[Collected data]
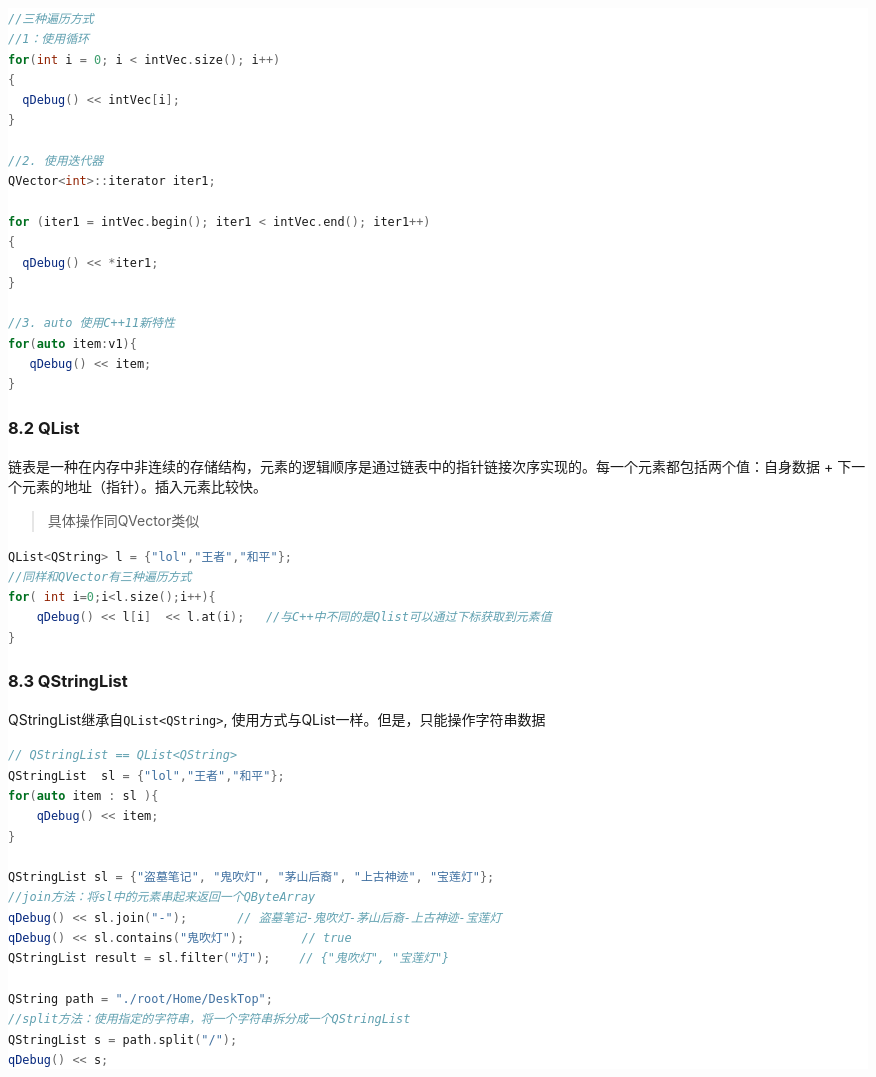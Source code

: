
 ```c++
//三种遍历方式
//1：使用循环
for(int i = 0; i < intVec.size(); i++)
{
  qDebug() << intVec[i];
}

//2. 使用迭代器
QVector<int>::iterator iter1;

for (iter1 = intVec.begin(); iter1 < intVec.end(); iter1++)
{
  qDebug() << *iter1;
}

//3. auto 使用C++11新特性
for(auto item:v1){
   qDebug() << item;
}
```



### 8.2 QList

链表是一种在内存中非连续的存储结构，元素的逻辑顺序是通过链表中的指针链接次序实现的。每一个元素都包括两个值：自身数据 + 下一个元素的地址（指针）。插入元素比较快。

> 具体操作同QVector类似

```c++
QList<QString> l = {"lol","王者","和平"};
//同样和QVector有三种遍历方式
for( int i=0;i<l.size();i++){
    qDebug() << l[i]  << l.at(i);   //与C++中不同的是Qlist可以通过下标获取到元素值
}
```



### 8.3 QStringList

QStringList继承自`QList<QString>`, 使用方式与QList一样。但是，只能操作字符串数据

```c++
// QStringList == QList<QString>
QStringList  sl = {"lol","王者","和平"};
for(auto item : sl ){
    qDebug() << item;
}

QStringList sl = {"盗墓笔记", "鬼吹灯", "茅山后裔", "上古神迹", "宝莲灯"};
//join方法：将sl中的元素串起来返回一个QByteArray
qDebug() << sl.join("-");		// 盗墓笔记-鬼吹灯-茅山后裔-上古神迹-宝莲灯
qDebug() << sl.contains("鬼吹灯");        // true
QStringList result = sl.filter("灯");    // {"鬼吹灯", "宝莲灯"}

QString path = "./root/Home/DeskTop";
//split方法：使用指定的字符串，将一个字符串拆分成一个QStringList
QStringList s = path.split("/");
qDebug() << s;
```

## Your goal
Without any of its images, the data above should be returned exactly.

## Exercise answer
Source code

:
 ```c++
//三种遍历方式
//1：使用循环
for(int i = 0; i < intVec.size(); i++)
{
  qDebug() << intVec[i];
}

//2. 使用迭代器
QVector<int>::iterator iter1;

for (iter1 = intVec.begin(); iter1 < intVec.end(); iter1++)
{
  qDebug() << *iter1;
}

//3. auto 使用C++11新特性
for(auto item:v1){
   qDebug() << item;
}
```



### 8.2 QList

链表是一种在内存中非连续的存储结构，元素的逻辑顺序是通过链表中的指针链接次序实现的。每一个元素都包括两个值：自身数据 + 下一个元素的地址（指针）。插入元素比较快。

> 具体操作同QVector类似

```c++
QList<QString> l = {"lol","王者","和平"};
//同样和QVector有三种遍历方式
for( int i=0;i<l.size();i++){
    qDebug() << l[i]  << l.at(i);   //与C++中不同的是Qlist可以通过下标获取到元素值
}
```



### 8.3 QStringList

QStringList继承自`QList<QString>`, 使用方式与QList一样。但是，只能操作字符串数据

```c++
// QStringList == QList<QString>
QStringList  sl = {"lol","王者","和平"};
for(auto item : sl ){
    qDebug() << item;
}

QStringList sl = {"盗墓笔记", "鬼吹灯", "茅山后裔", "上古神迹", "宝莲灯"};
//join方法：将sl中的元素串起来返回一个QByteArray
qDebug() << sl.join("-");		// 盗墓笔记-鬼吹灯-茅山后裔-上古神迹-宝莲灯
qDebug() << sl.contains("鬼吹灯");        // true
QStringList result = sl.filter("灯");    // {"鬼吹灯", "宝莲灯"}

QString path = "./root/Home/DeskTop";
//split方法：使用指定的字符串，将一个字符串拆分成一个QStringList
QStringList s = path.split("/");
qDebug() << s;
```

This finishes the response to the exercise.